Nation’s First Wildfire Science Curriculum Developed by SDSU, County Partners

2May 2005

publishedby www.sdsuniverse.info


This fall, tens of thousands of elementary and middle school students around San Diego County will have the opportunity to learn environmental lessons from the 2003 firestorms through the nation’s first comprehensive post-wildfire science curriculum, now under development at San Diego State University.

The program, called the San Diego Wildfires Education Project, is being created by educators and scientists in SDSU’s College of Education and partners at the San Diego County Office of Education, San Diego County Water Authority, San Diego Natural History Museum, San Diego Science Alliance and other local government and environmental education groups.

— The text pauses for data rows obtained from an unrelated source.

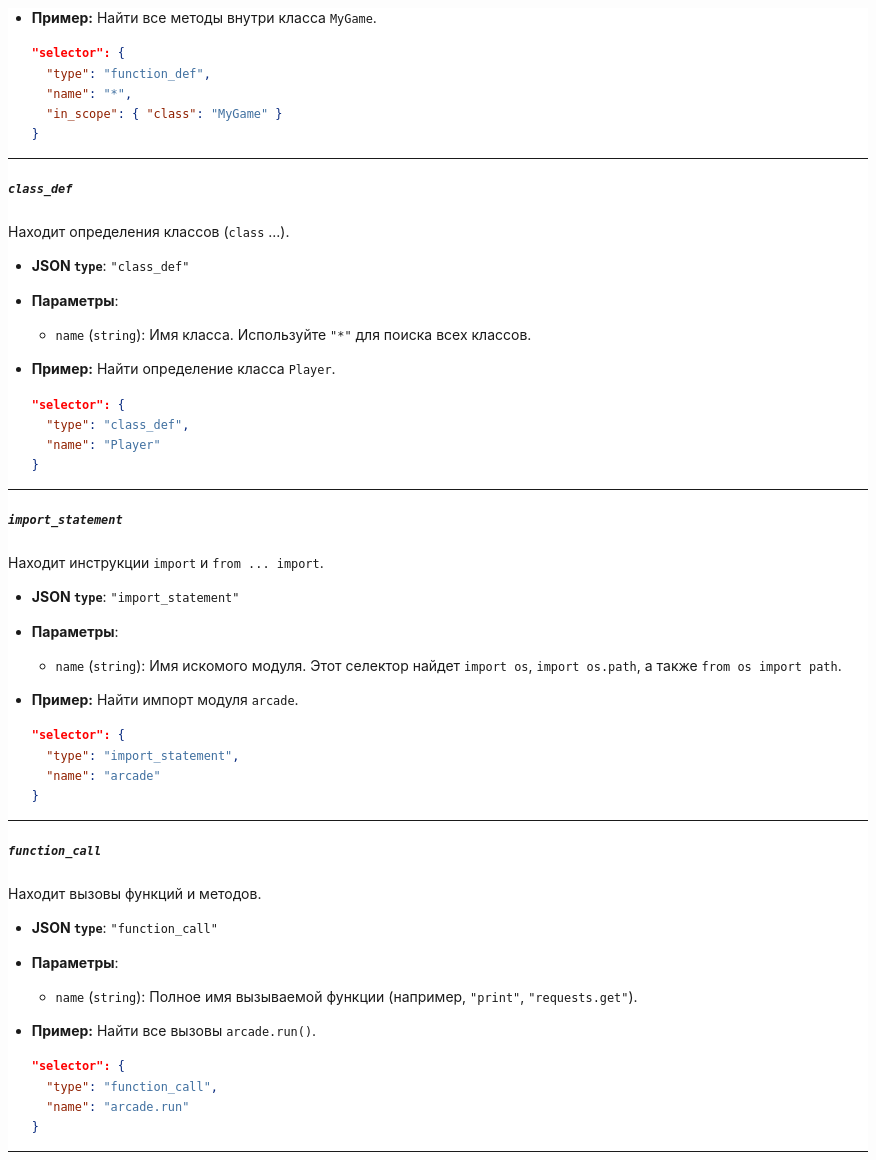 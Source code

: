 - **Пример:** Найти все методы внутри класса `MyGame`.
  ```json
  "selector": {
    "type": "function_def",
    "name": "*",
    "in_scope": { "class": "MyGame" }
  }
  ```

---

##### `class_def`

Находит определения классов (`class` ...).

- **JSON `type`**: `"class_def"`
- **Параметры**:
    - `name` (`string`): Имя класса. Используйте `"*"` для поиска всех классов.

- **Пример:** Найти определение класса `Player`.
  ```json
  "selector": {
    "type": "class_def",
    "name": "Player"
  }
  ```

---

##### `import_statement`

Находит инструкции `import` и `from ... import`.

- **JSON `type`**: `"import_statement"`
- **Параметры**:
    - `name` (`string`): Имя искомого модуля. Этот селектор найдет `import os`, `import os.path`, а также
      `from os import path`.

- **Пример:** Найти импорт модуля `arcade`.
  ```json
  "selector": {
    "type": "import_statement",
    "name": "arcade"
  }
  ```

---

##### `function_call`

Находит вызовы функций и методов.

- **JSON `type`**: `"function_call"`
- **Параметры**:
    - `name` (`string`): Полное имя вызываемой функции (например, `"print"`, `"requests.get"`).

- **Пример:** Найти все вызовы `arcade.run()`.
  ```json
  "selector": {
    "type": "function_call",
    "name": "arcade.run"
  }
  ```

--- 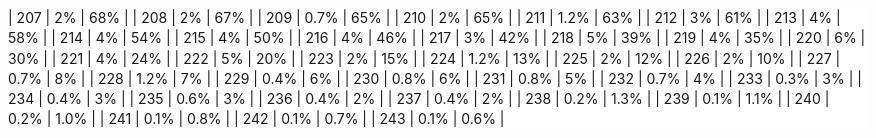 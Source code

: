 | 207 | 2% | 68% |
| 208 | 2% | 67% |
| 209 | 0.7% | 65% |
| 210 | 2% | 65% |
| 211 | 1.2% | 63% |
| 212 | 3% | 61% |
| 213 | 4% | 58% |
| 214 | 4% | 54% |
| 215 | 4% | 50% |
| 216 | 4% | 46% |
| 217 | 3% | 42% |
| 218 | 5% | 39% |
| 219 | 4% | 35% |
| 220 | 6% | 30% |
| 221 | 4% | 24% |
| 222 | 5% | 20% |
| 223 | 2% | 15% |
| 224 | 1.2% | 13% |
| 225 | 2% | 12% |
| 226 | 2% | 10% |
| 227 | 0.7% | 8% |
| 228 | 1.2% | 7% |
| 229 | 0.4% | 6% |
| 230 | 0.8% | 6% |
| 231 | 0.8% | 5% |
| 232 | 0.7% | 4% |
| 233 | 0.3% | 3% |
| 234 | 0.4% | 3% |
| 235 | 0.6% | 3% |
| 236 | 0.4% | 2% |
| 237 | 0.4% | 2% |
| 238 | 0.2% | 1.3% |
| 239 | 0.1% | 1.1% |
| 240 | 0.2% | 1.0% |
| 241 | 0.1% | 0.8% |
| 242 | 0.1% | 0.7% |
| 243 | 0.1% | 0.6% | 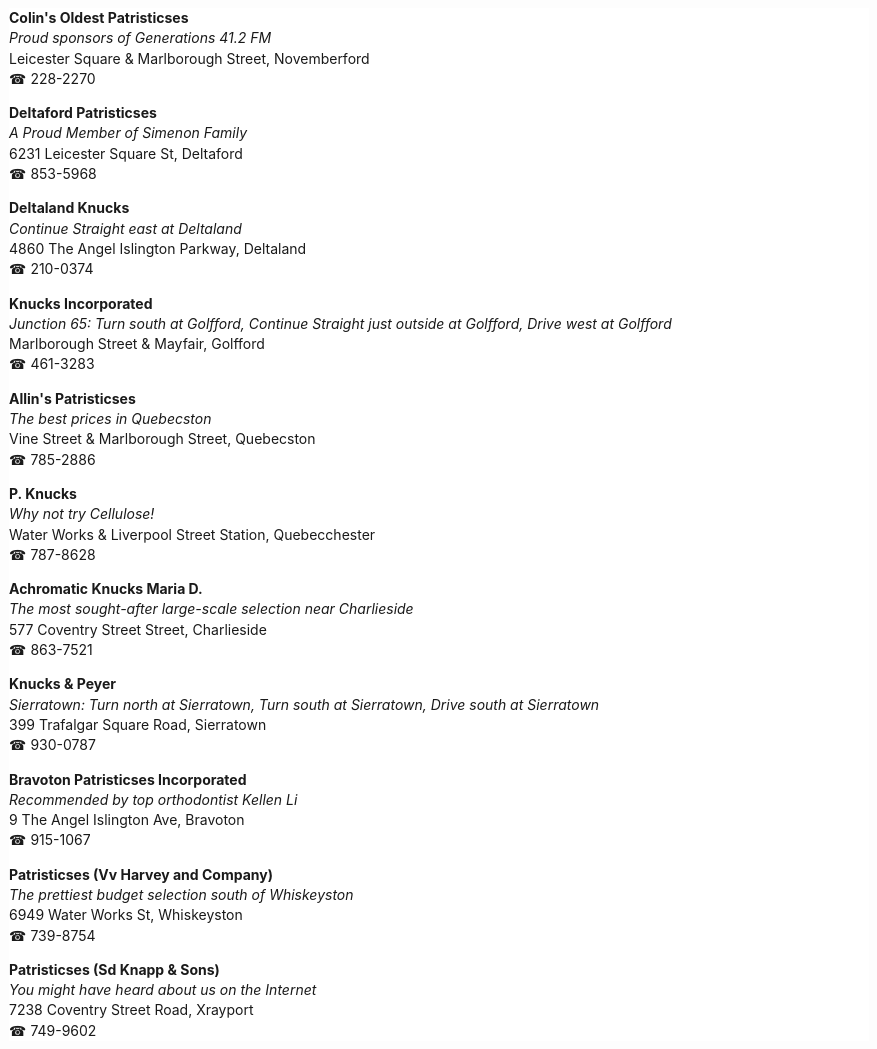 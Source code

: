**Colin's Oldest Patristicses**  
_Proud sponsors of Generations 41.2 FM_  
Leicester Square & Marlborough Street, Novemberford  
☎ 228-2270

**Deltaford Patristicses**  
_A Proud Member of Simenon Family_  
6231 Leicester Square St, Deltaford  
☎ 853-5968

**Deltaland Knucks**  
_Continue Straight east at Deltaland_  
4860 The Angel Islington Parkway, Deltaland  
☎ 210-0374

**Knucks Incorporated**  
_Junction 65: Turn south at Golfford, Continue Straight just outside at Golfford, Drive west at Golfford_  
Marlborough Street & Mayfair, Golfford  
☎ 461-3283

**Allin's Patristicses**  
_The best prices in Quebecston_  
Vine Street & Marlborough Street, Quebecston  
☎ 785-2886

**P. Knucks**  
_Why not try Cellulose!_  
Water Works & Liverpool Street Station, Quebecchester  
☎ 787-8628

**Achromatic Knucks Maria D.**  
_The most sought-after large-scale selection near Charlieside_  
577 Coventry Street Street, Charlieside  
☎ 863-7521

**Knucks & Peyer**  
_Sierratown: Turn north at Sierratown, Turn south at Sierratown, Drive south at Sierratown_  
399 Trafalgar Square Road, Sierratown  
☎ 930-0787

**Bravoton Patristicses Incorporated**  
_Recommended by top orthodontist Kellen Li_  
9 The Angel Islington Ave, Bravoton  
☎ 915-1067

**Patristicses (Vv Harvey and Company)**  
_The prettiest budget selection south of Whiskeyston_  
6949 Water Works St, Whiskeyston  
☎ 739-8754

**Patristicses (Sd Knapp & Sons)**  
_You might have heard about us on the Internet_  
7238 Coventry Street Road, Xrayport  
☎ 749-9602
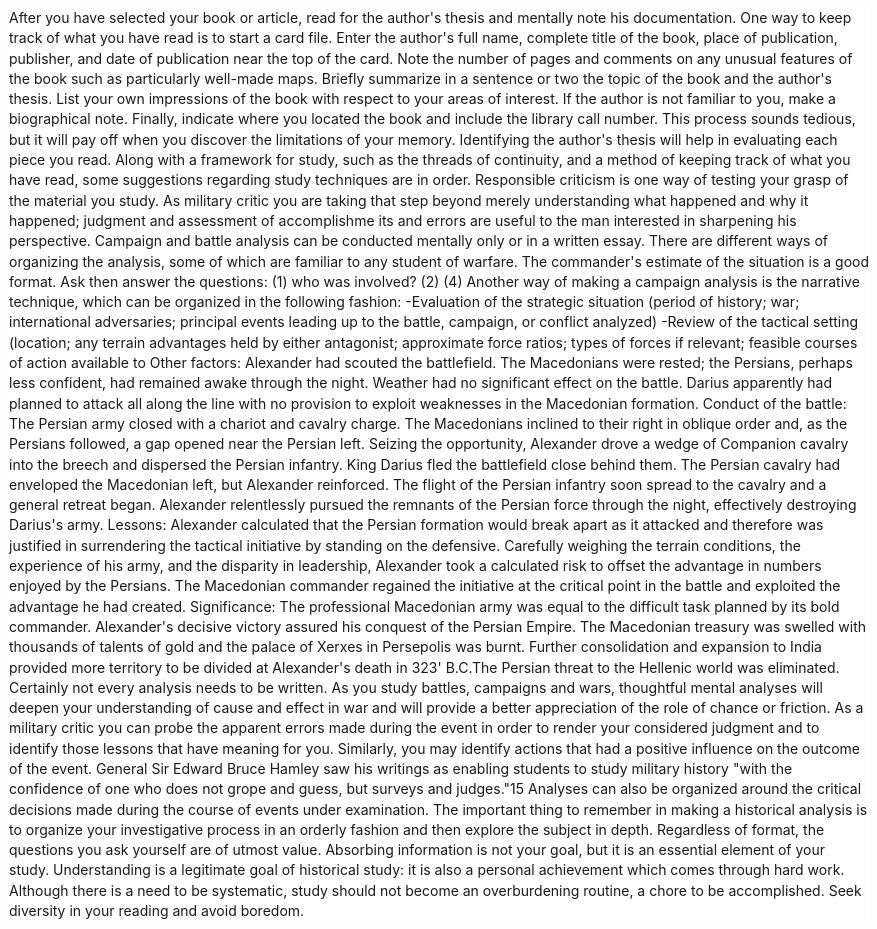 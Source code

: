 After you have selected your book or article, read for the author's thesis and mentally note his documentation. One way to keep track of what you have read is to start a card file. Enter the author's full name, complete title of the book, place of publication, publisher, and date of publication near the top of the card. Note the number of pages and comments on any unusual features of the book such as particularly well-made maps. Briefly summarize in a sentence or two the topic of the book and the author's thesis. List your own impressions of the book with respect to your areas of interest. If the author is not familiar to you, make a biographical note. Finally, indicate where you located the book and include the library call number. This process sounds tedious, but it will pay off when you discover the limitations of your memory. Identifying the author's thesis will help in evaluating each piece you read.
Along with a framework for study, such as the threads of continuity, and a method of keeping track of what you have read, some suggestions regarding study techniques are in order. Responsible criticism is one way of testing your grasp of the material you study. As military critic you are taking that step beyond merely understanding what happened and why it happened; judgment and assessment of accomplishme its and errors are useful to the man interested in sharpening his perspective. Campaign and battle analysis can be conducted mentally only or in a written essay. There are different ways of organizing the analysis, some of which are familiar to any student of warfare. The commander's estimate of the situation is a good format. Ask then answer the questions: (1) who was involved? 
(2)
(4)
Another way of making a campaign analysis is the narrative technique, which can be organized in the following fashion:
-Evaluation of the strategic situation (period of history; war; international adversaries; principal events leading up to the battle, campaign, or conflict analyzed) -Review of the tactical setting (location; any terrain advantages held by either antagonist; approximate force ratios; types of forces if relevant; feasible courses of action available to Other factors: Alexander had scouted the battlefield. The Macedonians were rested; the Persians, perhaps less confident, had remained awake through the night. Weather had no significant effect on the battle. Darius apparently had planned to attack all along the line with no provision to exploit weaknesses in the Macedonian formation.
Conduct of the battle: The Persian army closed with a chariot and cavalry charge. The Macedonians inclined to their right in oblique order and, as the Persians followed, a gap opened near the Persian left. Seizing the opportunity, Alexander drove a wedge of Companion cavalry into the breech and dispersed the Persian infantry. King Darius fled the battlefield close behind them. The Persian cavalry had enveloped the Macedonian left, but Alexander reinforced. The flight of the Persian infantry soon spread to the cavalry and a general retreat began. Alexander relentlessly pursued the remnants of the Persian force through the night, effectively destroying Darius's army.
Lessons: Alexander calculated that the Persian formation would break apart as it attacked and therefore was justified in surrendering the tactical initiative by standing on the defensive. Carefully weighing the terrain conditions, the experience of his army, and the disparity in leadership, Alexander took a calculated risk to offset the advantage in numbers enjoyed by the Persians. The Macedonian commander regained the initiative at the critical point in the battle and exploited the advantage he had created.
Significance: The professional Macedonian army was equal to the difficult task planned by its bold commander. Alexander's decisive victory assured his conquest of the Persian Empire. The Macedonian treasury was swelled with thousands of talents of gold and the palace of Xerxes in Persepolis was burnt. Further consolidation and expansion to India provided more territory to be divided at Alexander's death in 323' B.C.The Persian threat to the Hellenic world was eliminated.
Certainly not every analysis needs to be written. As you study battles, campaigns and wars, thoughtful mental analyses will deepen your understanding of cause and effect in war and will provide a better appreciation of the role of chance or friction. As a military critic you can probe the apparent errors made during the event in order to render your considered judgment and to identify those lessons that have meaning for you. Similarly, you may identify actions that had a positive influence on the outcome of the event. General Sir Edward Bruce Hamley saw his writings as enabling students to study military history "with the confidence of one who does not grope and guess, but surveys and judges."15 Analyses can also be organized around the critical decisions made during the course of events under examination. The important thing to remember in making a historical analysis is to organize your investigative process in an orderly fashion and then explore the subject in depth. Regardless of format, the questions you ask yourself are of utmost value. Absorbing information is not your goal, but it is an essential element of your study. Understanding is a legitimate goal of historical study: it is also a personal achievement which comes through hard work.
Although there is a need to be systematic, study should not become an overburdening routine, a chore to be accomplished. Seek diversity in your reading and avoid boredom.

The project’s leaders say the curriculum, which will be given to county elementary and middle schools at no cost, fills a gaping hole in the region’s healing process from the tragic conflagrations, which charred 376,000 acres, destroyed 2,400 homes and killed 17 people in October 2003.

“We need a region-wide educational component to our recovery that focuses on understanding the wildfire process, including origins, frequency and environmental recovery,” said Stephen F. Barnes, adjunct professor of education at SDSU and director of the San Diego Wildfires Education Project. “This program will help children get past the scary nature of fires to realize that fires are a regular part of the urban/wildland interface, how important it is to study water and air pollution and other impacts from fires, and how the recovery of habitats and species occurs after fires.”

A primary focus of this project is to motivate students and teachers from the most fire-affected areas to understand and participate in monitoring and analyzing the environmental recovery process. Barnes said there are about 16,000 children and 950 teachers in grades K-8 who will be specifically targeted for this part of the program due to their proximity to the fire areas. However, the curriculum is being designed for use by all elementary and middle schools throughout the county—400 elementary schools, 85 middle schools and approximately 280,000 students and their teachers.

“Ideally we want to prepare teachers and their students to go into the field, observe and collect data in ways that provide meaningful, memorable lessens for them, and also help these young scientists analyze what’s actually going on in post-burn areas,” Barnes said.

Teachers and students throughout the county will have access to a wide range of classroom-oriented, post-fire learning tools and materials, including science projects, downloadable Web files, and DVDs featuring virtual tours of burn areas and video interviews with environmental experts.

Project staff are adapting environmental science, fire ecology, and local field studies to create the post-fire science curriculum, emphasizing source and runoff pollution, watershed and habitat restoration, and species recovery in San Diego’s chaparral and forested areas. Project staff expect materials to be completed and available by mid-August.

Many of the curriculum materials, once completed, will be accessible for downloading from the San Diego Wildfires Education Project Web site.